--- START ---

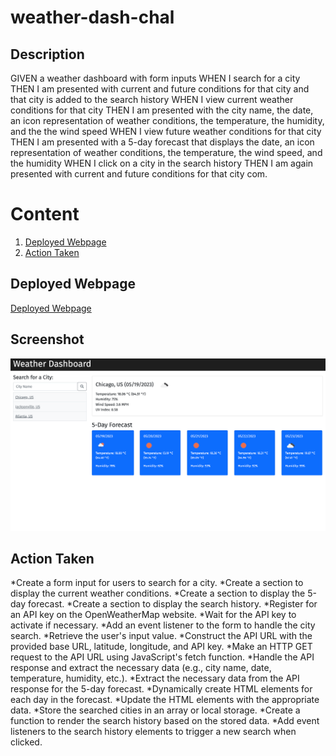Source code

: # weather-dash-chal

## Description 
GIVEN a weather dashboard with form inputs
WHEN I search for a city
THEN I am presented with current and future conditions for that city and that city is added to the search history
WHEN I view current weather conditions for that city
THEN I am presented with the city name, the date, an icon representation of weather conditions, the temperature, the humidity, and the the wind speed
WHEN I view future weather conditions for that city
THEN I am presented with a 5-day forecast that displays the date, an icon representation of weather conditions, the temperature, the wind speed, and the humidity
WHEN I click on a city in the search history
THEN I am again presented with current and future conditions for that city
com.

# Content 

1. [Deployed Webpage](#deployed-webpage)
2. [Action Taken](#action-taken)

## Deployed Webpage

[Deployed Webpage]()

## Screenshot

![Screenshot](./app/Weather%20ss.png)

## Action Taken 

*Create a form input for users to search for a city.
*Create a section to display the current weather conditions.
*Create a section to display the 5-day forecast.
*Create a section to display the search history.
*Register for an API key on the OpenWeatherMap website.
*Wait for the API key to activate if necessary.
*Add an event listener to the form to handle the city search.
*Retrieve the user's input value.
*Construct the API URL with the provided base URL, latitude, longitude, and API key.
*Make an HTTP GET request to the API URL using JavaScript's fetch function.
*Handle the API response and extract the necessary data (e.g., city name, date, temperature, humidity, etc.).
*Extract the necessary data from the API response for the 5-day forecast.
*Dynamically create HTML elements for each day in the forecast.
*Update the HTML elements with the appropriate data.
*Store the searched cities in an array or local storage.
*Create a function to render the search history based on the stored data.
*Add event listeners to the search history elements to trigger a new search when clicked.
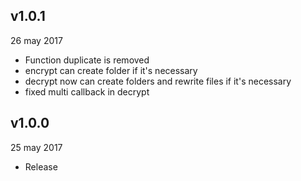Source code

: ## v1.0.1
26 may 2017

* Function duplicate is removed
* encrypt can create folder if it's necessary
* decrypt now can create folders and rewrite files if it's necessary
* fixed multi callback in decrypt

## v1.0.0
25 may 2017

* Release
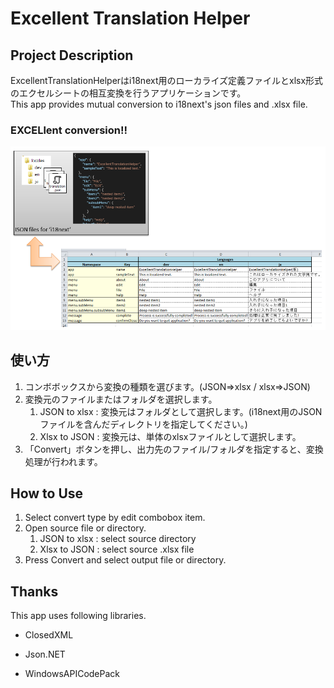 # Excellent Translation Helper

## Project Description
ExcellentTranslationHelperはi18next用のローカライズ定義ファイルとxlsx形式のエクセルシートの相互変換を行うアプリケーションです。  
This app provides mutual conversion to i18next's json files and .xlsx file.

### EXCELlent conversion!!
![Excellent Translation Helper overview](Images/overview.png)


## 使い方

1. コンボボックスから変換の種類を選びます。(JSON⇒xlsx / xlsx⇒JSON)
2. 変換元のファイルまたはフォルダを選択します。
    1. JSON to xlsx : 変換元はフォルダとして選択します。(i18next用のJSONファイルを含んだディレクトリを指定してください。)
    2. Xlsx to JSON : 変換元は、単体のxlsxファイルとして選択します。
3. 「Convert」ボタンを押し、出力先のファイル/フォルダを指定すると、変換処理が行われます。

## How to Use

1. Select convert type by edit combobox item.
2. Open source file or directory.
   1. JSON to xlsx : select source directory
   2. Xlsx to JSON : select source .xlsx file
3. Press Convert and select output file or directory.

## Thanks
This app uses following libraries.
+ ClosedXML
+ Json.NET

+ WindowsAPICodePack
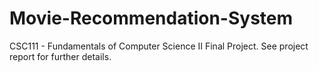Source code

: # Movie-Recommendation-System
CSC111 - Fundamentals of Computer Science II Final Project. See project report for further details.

--- END ---

• **TASK INSTRUCTIONS**
Give every record back exactly as it reads, with no images.

• **RESULT BELOW**
Source code

: # weather-dash-chal

## Description 
GIVEN a weather dashboard with form inputs
WHEN I search for a city
THEN I am presented with current and future conditions for that city and that city is added to the search history
WHEN I view current weather conditions for that city
THEN I am presented with the city name, the date, an icon representation of weather conditions, the temperature, the humidity, and the the wind speed
WHEN I view future weather conditions for that city
THEN I am presented with a 5-day forecast that displays the date, an icon representation of weather conditions, the temperature, the wind speed, and the humidity
WHEN I click on a city in the search history
THEN I am again presented with current and future conditions for that city
com.

# Content 

1. [Deployed Webpage](#deployed-webpage)
2. [Action Taken](#action-taken)

## Deployed Webpage

[Deployed Webpage]()

## Screenshot

![Screenshot](./app/Weather%20ss.png)

## Action Taken 

*Create a form input for users to search for a city.
*Create a section to display the current weather conditions.
*Create a section to display the 5-day forecast.
*Create a section to display the search history.
*Register for an API key on the OpenWeatherMap website.
*Wait for the API key to activate if necessary.
*Add an event listener to the form to handle the city search.
*Retrieve the user's input value.
*Construct the API URL with the provided base URL, latitude, longitude, and API key.
*Make an HTTP GET request to the API URL using JavaScript's fetch function.
*Handle the API response and extract the necessary data (e.g., city name, date, temperature, humidity, etc.).
*Extract the necessary data from the API response for the 5-day forecast.
*Dynamically create HTML elements for each day in the forecast.
*Update the HTML elements with the appropriate data.
*Store the searched cities in an array or local storage.
*Create a function to render the search history based on the stored data.
*Add event listeners to the search history elements to trigger a new search when clicked.
Source code

: ## v1.0.1
26 may 2017

* Function duplicate is removed
* encrypt can create folder if it's necessary
* decrypt now can create folders and rewrite files if it's necessary
* fixed multi callback in decrypt

## v1.0.0
25 may 2017

* Release
 # Excellent Translation Helper

## Project Description
ExcellentTranslationHelperはi18next用のローカライズ定義ファイルとxlsx形式のエクセルシートの相互変換を行うアプリケーションです。  
This app provides mutual conversion to i18next's json files and .xlsx file.

### EXCELlent conversion!!
![Excellent Translation Helper overview](Images/overview.png)


## 使い方

1. コンボボックスから変換の種類を選びます。(JSON⇒xlsx / xlsx⇒JSON)
2. 変換元のファイルまたはフォルダを選択します。
    1. JSON to xlsx : 変換元はフォルダとして選択します。(i18next用のJSONファイルを含んだディレクトリを指定してください。)
    2. Xlsx to JSON : 変換元は、単体のxlsxファイルとして選択します。
3. 「Convert」ボタンを押し、出力先のファイル/フォルダを指定すると、変換処理が行われます。

## How to Use

1. Select convert type by edit combobox item.
2. Open source file or directory.
   1. JSON to xlsx : select source directory
   2. Xlsx to JSON : select source .xlsx file
3. Press Convert and select output file or directory.

## Thanks
This app uses following libraries.
+ ClosedXML
+ Json.NET

+ WindowsAPICodePack
Source code

: # Movie-Recommendation-System
CSC111 - Fundamentals of Computer Science II Final Project. See project report for further details.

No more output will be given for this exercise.